“Il paradiso frantumato”
Antonio Castronuovo commenta Jules Renard
Cosa fa un vero scrittore quando non scrive? Semplice: cerca un modo per continuare a farlo, possibilmente senza fatica. Chi scrive sa bene che la pena è dover inventare, costruire, strutturare, e allora – per trovare quiete – la cosa migliore è tenere un diario, riposante sede di intuizioni e schegge del quotidiano; luogo in cui lo scrittore, nei propri scatti di umoralità, getta tutto quel che gli salta in mente.
In tal modo un diario sembra diventare una distesa incoerente di note, ma è poi la combinazione tra esistenza e scrittura a donare alle sue pagine un incanto intimo e malinconico. Ecco perché alcuni diari sono diventati esempi eccelsi di bellezza letteraria. E se in Italia lo scettro spetta allo ‘Zibaldone’ di Leopardi, nella cultura francese spicca il grande ‘Journal’ di Jules Renard (1864-1910), millecinquecento pagine di pura delizia.
Capolavoro d’introspezione e ironia, documento traboccante di aneddoti e caricature, opera dall’aroma gradevolmente aspro, il diario di Renard è dotato di un carattere che in prima battuta non salta all’occhio: alcuni dei pensieri che l’autore ha quotidianamente annotato assumono involontariamente la forma dell’aforisma, anche della massima salace. Non poteva essere che così in chi annotava: «C’è sulla terra un paradiso frantumato», esattamente quello dei frammenti letterari che assurgono a forme finite, piccole schegge di un paradiso disperso nella realtà.
Ora, la bellezza di un aforisma aumenta se alla sua radice agisce uno spirito pungente e malizioso. E in ciò la collezione di Renard ha le carte in regola: riesce a esprimere quella forma di mentalità anarchica e introversa che suona come un ironico atto di accusa verso l’insulsaggine della modernità.

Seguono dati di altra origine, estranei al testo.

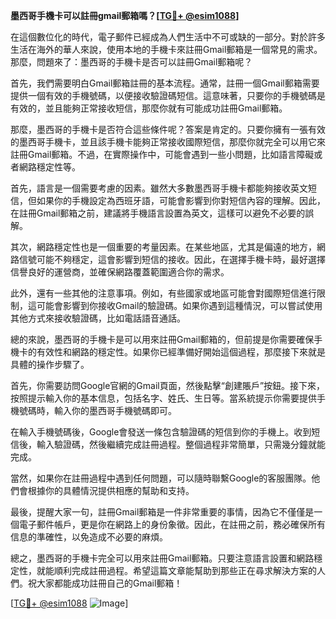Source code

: **墨西哥手機卡可以註冊gmail郵箱嗎？[[TG💪+ @esim1088](https://t.me/s/esim1088)]**

在這個數位化的時代，電子郵件已經成為人們生活中不可或缺的一部分。對於許多生活在海外的華人來說，使用本地的手機卡來註冊Gmail郵箱是一個常見的需求。那麼，問題來了：墨西哥的手機卡是否可以註冊Gmail郵箱呢？

首先，我們需要明白Gmail郵箱註冊的基本流程。通常，註冊一個Gmail郵箱需要提供一個有效的手機號碼，以便接收驗證碼短信。這意味著，只要你的手機號碼是有效的，並且能夠正常接收短信，那麼你就有可能成功註冊Gmail郵箱。

那麼，墨西哥的手機卡是否符合這些條件呢？答案是肯定的。只要你擁有一張有效的墨西哥手機卡，並且該手機卡能夠正常接收國際短信，那麼你就完全可以用它來註冊Gmail郵箱。不過，在實際操作中，可能會遇到一些小問題，比如語言障礙或者網路穩定性等。

首先，語言是一個需要考慮的因素。雖然大多數墨西哥手機卡都能夠接收英文短信，但如果你的手機設定為西班牙語，可能會影響到你對短信內容的理解。因此，在註冊Gmail郵箱之前，建議將手機語言設置為英文，這樣可以避免不必要的誤解。

其次，網路穩定性也是一個重要的考量因素。在某些地區，尤其是偏遠的地方，網路信號可能不夠穩定，這會影響到短信的接收。因此，在選擇手機卡時，最好選擇信譽良好的運營商，並確保網路覆蓋範圍適合你的需求。

此外，還有一些其他的注意事項。例如，有些國家或地區可能會對國際短信進行限制，這可能會影響到你接收Gmail的驗證碼。如果你遇到這種情況，可以嘗試使用其他方式來接收驗證碼，比如電話語音通話。

總的來說，墨西哥的手機卡是可以用來註冊Gmail郵箱的，但前提是你需要確保手機卡的有效性和網路的穩定性。如果你已經準備好開始這個過程，那麼接下來就是具體的操作步驟了。

首先，你需要訪問Google官網的Gmail頁面，然後點擊“創建賬戶”按鈕。接下來，按照提示輸入你的基本信息，包括名字、姓氏、生日等。當系統提示你需要提供手機號碼時，輸入你的墨西哥手機號碼即可。

在輸入手機號碼後，Google會發送一條包含驗證碼的短信到你的手機上。收到短信後，輸入驗證碼，然後繼續完成註冊過程。整個過程非常簡單，只需幾分鐘就能完成。

當然，如果你在註冊過程中遇到任何問題，可以隨時聯繫Google的客服團隊。他們會根據你的具體情況提供相應的幫助和支持。

最後，提醒大家一句，註冊Gmail郵箱是一件非常重要的事情，因為它不僅僅是一個電子郵件帳戶，更是你在網路上的身份象徵。因此，在註冊之前，務必確保所有信息的準確性，以免造成不必要的麻煩。

總之，墨西哥的手機卡完全可以用來註冊Gmail郵箱。只要注意語言設置和網路穩定性，就能順利完成註冊過程。希望這篇文章能幫助到那些正在尋求解決方案的人們。祝大家都能成功註冊自己的Gmail郵箱！

[[TG💪+ @esim1088](https://t.me/s/esim1088) ![Image](https://i.postimg.cc/4NQfJmqS/Snipaste-2025-05-13-00-14-12.png)]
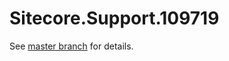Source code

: # Sitecore.Support.109719

See [master branch](https://github.com/sitecoresupport/Sitecore.Support.109719) for details.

Non a caso, nella Francia degli intellettuali “impegnati”, la caustica schiettezza di Renard fu snobbata.
Ma il tipo dello scrittore engagé manifestava un’intelligenza un po’ boriosa, non avrebbe mai capito che Renard parlava di lui quando nel ‘Journal’ annotava: «Cercate il ridicolo in ogni cosa: lo troverete».